Tucupí negro is used as a seasoning in stews, a glaze for meats and fish and a dip for cassava bread. In fine dining, it’s most used in sauces, though Eduardo Martínez at Mini-Mal in Bogotá even uses it in sweet dishes like ice creams. In the Alto Rio Negro area of northwestern Brazil, tucupi preto is sometimes mixed with Saúva ants, which taste a bit like lemongrass, to make a marinade that’s unlike anything I’ve ever tried.
Is tucupí the same as cassareep?
Tucupí has existed with indigenous communities in Guyana under the name cassareep, much like it has elsewhere in the Amazon for centuries if not longer. In the early 19th century while under British rule, when slavery was being abolished there and an influx of indentured servants from India came to the country, the recipe for tucupi negro in Guyana began to change. Ingredients such as cinnamon, brown sugar and cloves were added and cassareep took on a syrupy, molasses-like texture. Cassareep is now used in countless Guyanese dishes, such as Pepperpot and Stew Chicken, as well as in Caribbean Christmas cakes to give them their signature dark color. Cassareep is also used for preservation, as its antiseptic properties allowed people to travel to travel with pots of tubers and meats or fish on multi-day canoe trips without it going bad.
Where to buy tucupí?
The majority of tucupi that is bought and sold is done so in markets in Amazonian towns and cities. Either might be found piled up in plastic soda bottles in and the consistency can vary wildly. There is little idea of where the tucupi sold in markets is coming from or how long it has been there. It’s an extremely artisan product.
As demand for tucupí is spreading beyond indigenous communities, there has been a wider push to commercialize tucupí in recent years. The most widely produced tucupi available, in both tucupí amarelo and tucupi preto forms, comes from the company Manioca in Belém do Para, Brazil. The company is operated by the family of Paulo Martins, a chef from Belém, who is often credited as being one of the first to use Amazonian ingredients in modern gastronomy. Their products are widely available in Brazil and in the U.S., small importer Culinary Culture Connections based in Bellevue, Washington carries some of their products.

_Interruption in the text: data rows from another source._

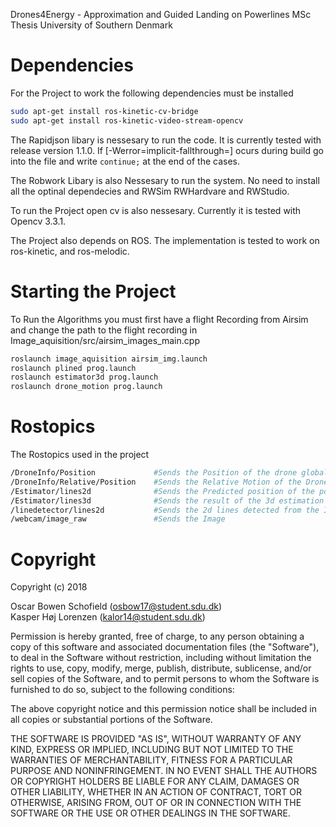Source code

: Drones4Energy - Approximation and Guided Landing on Powerlines MSc Thesis
University of Southern Denmark

# Dependencies
For the Project to work the following dependencies must be installed
```bash
sudo apt-get install ros-kinetic-cv-bridge
sudo apt-get install ros-kinetic-video-stream-opencv
```
The Rapidjson libary is nessesary to run the code. It is currently tested with release version 1.1.0. If [-Werror=implicit-fallthrough=] ocurs during build go into the file and write ```continue;``` at the end of the cases.

The Robwork Libary is also Nessesary to run the system. No need to install all the optinal dependecies and RWSim RWHardvare and RWStudio.

To run the Project open cv is also nessesary. Currently it is tested with Opencv 3.3.1.

The Project also depends on ROS. The implementation is tested to work on ros-kinetic, and ros-melodic.

# Starting the Project

To Run the Algorithms you must first have a flight Recording from Airsim and change the path to the flight recording in Image_aquisition/src/airsim_images_main.cpp

```bash
roslaunch image_aquisition airsim_img.launch
roslaunch plined prog.launch
roslaunch estimator3d prog.launch
roslaunch drone_motion prog.launch
```
# Rostopics
The Rostopics used in the project 

```bash
/DroneInfo/Position             #Sends the Position of the drone global
/DroneInfo/Relative/Position    #Sends the Relative Motion of the Drone camera since last image
/Estimator/lines2d              #Sends the Predicted position of the powerline in next image
/Estimator/lines3d              #Sends the result of the 3d estimation of powerlines for good estimates
/linedetector/lines2d           #Sends the 2d lines detected from the Image (Must be matached with id from estimater)
/webcam/image_raw               #Sends the Image
```

# Copyright

Copyright (c) 2018


Oscar Bowen Schofield (osbow17@student.sdu.dk) \
Kasper Høj Lorenzen  (kalor14@student.sdu.dk)

Permission is hereby granted, free of charge, to any person obtaining a copy
of this software and associated documentation files (the "Software"), to deal
in the Software without restriction, including without limitation the rights
to use, copy, modify, merge, publish, distribute, sublicense, and/or sell
copies of the Software, and to permit persons to whom the Software is
furnished to do so, subject to the following conditions:

The above copyright notice and this permission notice shall be included in all
copies or substantial portions of the Software.

THE SOFTWARE IS PROVIDED "AS IS", WITHOUT WARRANTY OF ANY KIND, EXPRESS OR
IMPLIED, INCLUDING BUT NOT LIMITED TO THE WARRANTIES OF MERCHANTABILITY,
FITNESS FOR A PARTICULAR PURPOSE AND NONINFRINGEMENT. IN NO EVENT SHALL THE
AUTHORS OR COPYRIGHT HOLDERS BE LIABLE FOR ANY CLAIM, DAMAGES OR OTHER
LIABILITY, WHETHER IN AN ACTION OF CONTRACT, TORT OR OTHERWISE, ARISING FROM,
OUT OF OR IN CONNECTION WITH THE SOFTWARE OR THE USE OR OTHER DEALINGS IN THE
SOFTWARE.

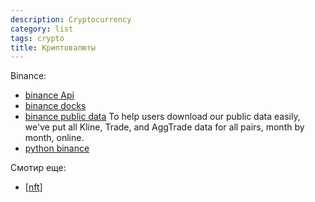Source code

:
 ```yaml
---
description: Cryptocurrency
category: list
tags: crypto
title: Криптовалюты
---
```


Binance:

- [binance Api](https://www.binance.com/ru/binance-api)
- [binance docks](https://binance-docs.github.io/apidocs/spot/en/#introduction)
- [binance public data](https://github.com/binance/binance-public-data) To help users download our public data easily, we've put all Kline, Trade, and AggTrade data for all pairs, month by month, online.
- [python binance](https://github.com/sammchardy/python-binance)

Смотир еще:

- [[nft]]

[//begin]: # "Autogenerated link references for markdown compatibility"
[nft]: ../notes/nft "NFT"
[//end]: # "Autogenerated link references"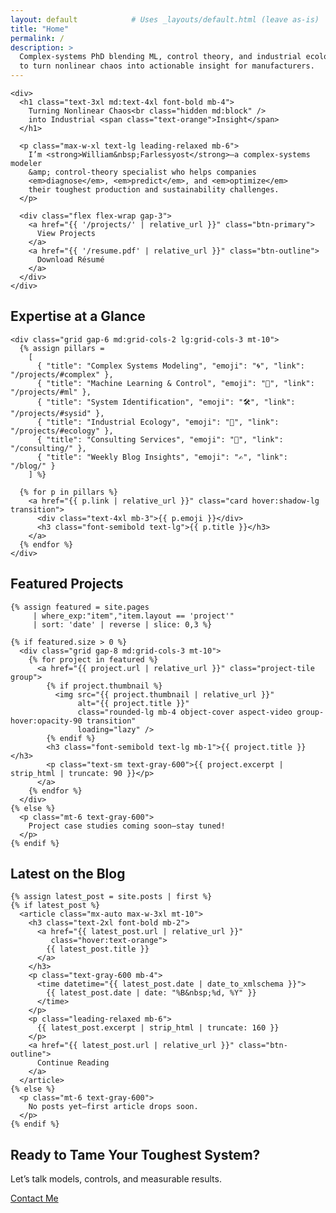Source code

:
 ```yaml
---
layout: default            # Uses _layouts/default.html (leave as-is)
title: "Home"
permalink: /
description: >
  Complex-systems PhD blending ML, control theory, and industrial ecology
  to turn nonlinear chaos into actionable insight for manufacturers.
---
```


<!-- HERO -->
<section class="hero-wrapper py-16 md:py-24 bg-blue-light/10">
  <div class="container mx-auto flex flex-col md:flex-row items-center gap-8 px-6">


    <div>
      <h1 class="text-3xl md:text-4xl font-bold mb-4">
        Turning Nonlinear Chaos<br class="hidden md:block" />
        into Industrial <span class="text-orange">Insight</span>
      </h1>

      <p class="max-w-xl text-lg leading-relaxed mb-6">
        I’m <strong>William&nbsp;Farlessyost</strong>—a complex-systems modeler
        &amp; control-theory specialist who helps companies
        <em>diagnose</em>, <em>predict</em>, and <em>optimize</em>
        their toughest production and sustainability challenges.
      </p>

      <div class="flex flex-wrap gap-3">
        <a href="{{ '/projects/' | relative_url }}" class="btn-primary">
          View Projects
        </a>
        <a href="{{ '/resume.pdf' | relative_url }}" class="btn-outline">
          Download Résumé
        </a>
      </div>
    </div>
  </div>
</section>

<!-- PILLARS -->
<section class="py-16 md:py-20 bg-white">
  <div class="container mx-auto px-6">
    <h2 class="section-title">Expertise at a Glance</h2>

    <div class="grid gap-6 md:grid-cols-2 lg:grid-cols-3 mt-10">
      {% assign pillars = 
        [
          { "title": "Complex Systems Modeling", "emoji": "🌀", "link": "/projects/#complex" },
          { "title": "Machine Learning & Control", "emoji": "🤖", "link": "/projects/#ml" },
          { "title": "System Identification", "emoji": "🛠️", "link": "/projects/#sysid" },
          { "title": "Industrial Ecology", "emoji": "🌱", "link": "/projects/#ecology" },
          { "title": "Consulting Services", "emoji": "💼", "link": "/consulting/" },
          { "title": "Weekly Blog Insights", "emoji": "✍️", "link": "/blog/" }
        ] %}

      {% for p in pillars %}
        <a href="{{ p.link | relative_url }}" class="card hover:shadow-lg transition">
          <div class="text-4xl mb-3">{{ p.emoji }}</div>
          <h3 class="font-semibold text-lg">{{ p.title }}</h3>
        </a>
      {% endfor %}
    </div>
  </div>
</section>

<!-- FEATURED PROJECTS -->
<section class="py-16 md:py-20 bg-blue-light/5">
  <div class="container mx-auto px-6">
    <h2 class="section-title">Featured Projects</h2>

    {% assign featured = site.pages
         | where_exp:"item","item.layout == 'project'"
         | sort: 'date' | reverse | slice: 0,3 %}

    {% if featured.size > 0 %}
      <div class="grid gap-8 md:grid-cols-3 mt-10">
        {% for project in featured %}
          <a href="{{ project.url | relative_url }}" class="project-tile group">
            {% if project.thumbnail %}
              <img src="{{ project.thumbnail | relative_url }}"
                   alt="{{ project.title }}"
                   class="rounded-lg mb-4 object-cover aspect-video group-hover:opacity-90 transition"
                   loading="lazy" />
            {% endif %}
            <h3 class="font-semibold text-lg mb-1">{{ project.title }}</h3>
            <p class="text-sm text-gray-600">{{ project.excerpt | strip_html | truncate: 90 }}</p>
          </a>
        {% endfor %}
      </div>
    {% else %}
      <p class="mt-6 text-gray-600">
        Project case studies coming soon—stay tuned!
      </p>
    {% endif %}
  </div>
</section>

<!-- LATEST BLOG POST -->
<section class="py-16 md:py-20 bg-white">
  <div class="container mx-auto px-6 text-center">
    <h2 class="section-title">Latest on the Blog</h2>

    {% assign latest_post = site.posts | first %}
    {% if latest_post %}
      <article class="mx-auto max-w-3xl mt-10">
        <h3 class="text-2xl font-bold mb-2">
          <a href="{{ latest_post.url | relative_url }}"
             class="hover:text-orange">
            {{ latest_post.title }}
          </a>
        </h3>
        <p class="text-gray-600 mb-4">
          <time datetime="{{ latest_post.date | date_to_xmlschema }}">
            {{ latest_post.date | date: "%B&nbsp;%d, %Y" }}
          </time>
        </p>
        <p class="leading-relaxed mb-6">
          {{ latest_post.excerpt | strip_html | truncate: 160 }}
        </p>
        <a href="{{ latest_post.url | relative_url }}" class="btn-outline">
          Continue Reading
        </a>
      </article>
    {% else %}
      <p class="mt-6 text-gray-600">
        No posts yet—first article drops soon.
      </p>
    {% endif %}
  </div>
</section>

<!-- CTA BANNER -->
<section class="py-14 bg-orange text-white text-center">
  <h2 class="text-2xl md:text-3xl font-semibold">
    Ready to Tame Your Toughest System?
  </h2>
  <p class="mt-2 mb-6 text-lg">
    Let’s talk models, controls, and measurable results.
  </p>
  <a href="{{ '/contact/' | relative_url }}" class="btn-primary-inverse">
    Contact&nbsp;Me
  </a>
</section>

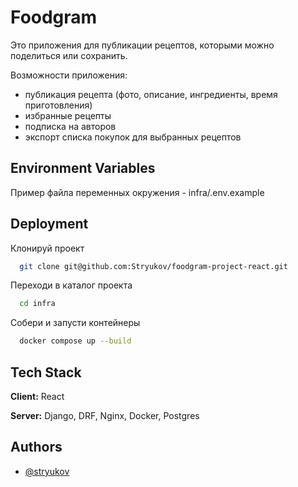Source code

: #  Foodgram
Это приложения для публикации рецептов, которыми можно поделиться или сохранить. 

Возможности приложения: 
- публикация рецепта (фото, описание, ингредиенты, время приготовления)
- избранные рецепты
- подписка на авторов
- экспорт списка покупок для выбранных рецептов

## Environment Variables
Пример файла переменных окружения - infra/.env.example

## Deployment

Клонируй проект

```bash
  git clone git@github.com:Stryukov/foodgram-project-react.git
```
Переходи в каталог проекта

```bash
  cd infra
```
Собери и запусти контейнеры

```bash
  docker compose up --build
```

## Tech Stack

**Client:** React

**Server:** Django, DRF, Nginx, Docker, Postgres


## Authors

- [@stryukov](https://www.github.com/stryukov)
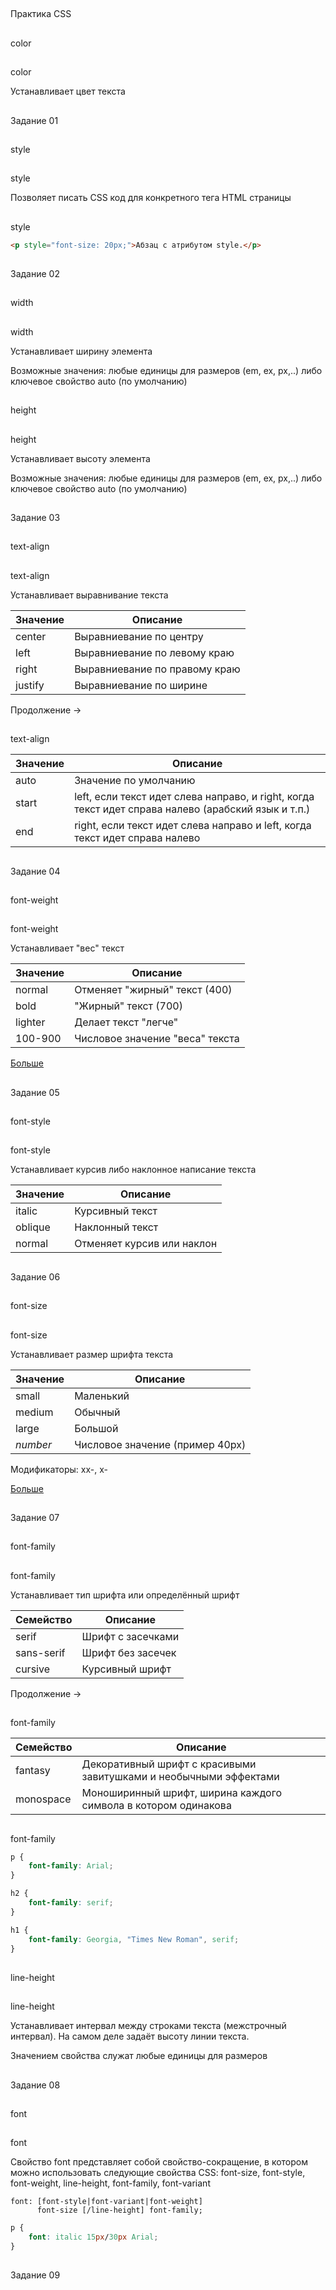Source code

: ## 
Практика CSS



## 
color



## 
color

Устанавливает цвет текста



## 
Задание 01



## 
style



## 
style

Позволяет писать CSS код для конкретного тега HTML страницы



## 
style

```html
<p style="font-size: 20px;">Абзац с атрибутом style.</p>
```



## 
Задание 02



## 
width



## 
width

Устанавливает ширину элемента

Возможные значения: любые единицы для размеров (em, ex, px,..) либо ключевое свойство auto (по умолчанию)



## 
height



## 
height

Устанавливает высоту элемента

Возможные значения: любые единицы для размеров (em, ex, px,..) либо ключевое свойство auto (по умолчанию)



## 
Задание 03



## 
text-align



## 
text-align

Устанавливает выравнивание текста

| Значение | Описание |
| -------- | -------- |
| center   | Выравниевание по центру |
| left     | Выравниевание по левому краю |
| right    | Выравниевание по правому краю |
| justify  | Выравниевание по ширине |

Продолжение →



## 
text-align

| Значение | Описание |
| -------- | -------- |
| auto     | Значение по умолчанию |
| start    | left, если текст идет слева направо, и right, когда текст идет справа налево (арабский язык и т.п.) |
| end      | right, если текст идет слева направо и left, когда текст идет справа налево |



## 
Задание 04



## 
font-weight



## 
font-weight

Устанавливает "вес" текст

| Значение | Описание |
| -------- | -------- |
| normal   | Отменяет "жирный" текст (400) |
| bold     | "Жирный" текст (700) |
| lighter  | Делает текст "легче" |
| 100-900  | Числовое значение "веса" текста |

[Больше](https://developer.mozilla.org/en-US/docs/Web/CSS/font-weight)



## 
Задание 05



## 
font-style



## 
font-style

Устанавливает курсив либо наклонное написание текста

| Значение | Описание |
| -------- | -------- |
| italic   | Курсивный текст |
| oblique  | Наклонный текст |
| normal   | Отменяет курсив или наклон |



## 
Задание 06



## 
font-size



## 
font-size

Устанавливает размер шрифта текста

| Значение | Описание |
| -------- | -------- |
| small    | Маленький |
| medium   | Обычный |
| large    | Большой |
| *number* | Числовое значение (пример 40px) |

Модификаторы: xx-, x-

[Больше](https://www.w3schools.com/cssref/pr_font_font-size.asp)




## 
Задание 07



## 
font-family



## 
font-family

Устанавливает тип шрифта или определённый шрифт

| Семейство  | Описание |
| ---------- | -------- |
| serif	     | Шрифт с засечками |
| sans-serif | Шрифт без засечек |
| cursive    | Курсивный шрифт |

Продолжение →



## 
font-family

| Семейство  | Описание |
| ---------- | -------- |
| fantasy    | Декоративный шрифт с красивыми завитушками и необычными эффектами |
| monospace  | Моноширинный шрифт, ширина каждого символа в котором одинакова |



## 
font-family

```css
p {
	font-family: Arial;
}

h2 {
	font-family: serif;
}

h1 {
	font-family: Georgia, "Times New Roman", serif;
}
```



## 
line-height



## 
line-height

Устанавливает интервал между строками текста (межстрочный интервал).
На самом деле задаёт высоту линии текста.

Значением свойства служат любые единицы для размеров



## 
Задание 08



## 
font



## 
font

Свойство font представляет собой свойство-сокращение, в котором можно использовать следующие свойства CSS: font-size, font-style, font-weight, line-height, font-family, font-variant

```
font: [font-style|font-variant|font-weight]
      font-size [/line-height] font-family;
```

```css
p {
	font: italic 15px/30px Arial;
}
```



## 
Задание 09
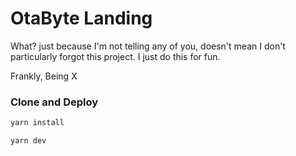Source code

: # OtaByte Landing

What? just because I'm not telling any of you, doesn't mean I don't particularly forgot this project. I just do this for fun.

Frankly, Being X

### Clone and Deploy

```bash
yarn install

yarn dev
```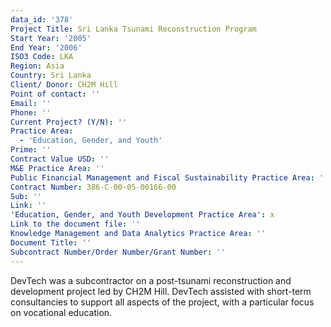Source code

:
 ```yaml
---
data_id: '378'
Project Title: Sri Lanka Tsunami Reconstruction Program
Start Year: '2005'
End Year: '2006'
ISO3 Code: LKA
Region: Asia
Country: Sri Lanka
Client/ Donor: CH2M Hill
Point of contact: ''
Email: ''
Phone: ''
Current Project? (Y/N): ''
Practice Area:
  - 'Education, Gender, and Youth'
Prime: ''
Contract Value USD: ''
M&E Practice Area: ''
Public Financial Management and Fiscal Sustainability Practice Area: ''
Contract Number: 386-C-00-05-00166-00
Sub: ''
Link: ''
'Education, Gender, and Youth Development Practice Area': x
Link to the document file: ''
Knowledge Management and Data Analytics Practice Area: ''
Document Title: ''
Subcontract Number/Order Number/Grant Number: ''
---
```

DevTech was a subcontractor on a post-tsunami reconstruction and development project led by CH2M Hill. DevTech assisted with short-term consultancies to support all aspects of the project, with a particular focus on vocational education.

There have also been attempts at commercializing more artisan versions of tucupí. The Bora-Huitoto village of Pucaurquillo outside of Iquitos, Peru, has streamlined their process with the help of Despensa Amazónica, an NGO supported by Peruvian chef Pedro Miguel Schiaffino, and have packaged normal and spicy versions of their tucupí negro in attractive bottles that are available in gourmet stores in Lima, Peru. Other communities in Brazil, Ecuador and Colombia are also managing to sell their tucupi direct to restaurants in cities like São Paulo, Quito and Bogotá. In some cases, sales of tucupi, an ancestral product that was believed to have no monetary value, has changed Amazonian economies in a way that allows them to resist destructive activities such as logging and mining.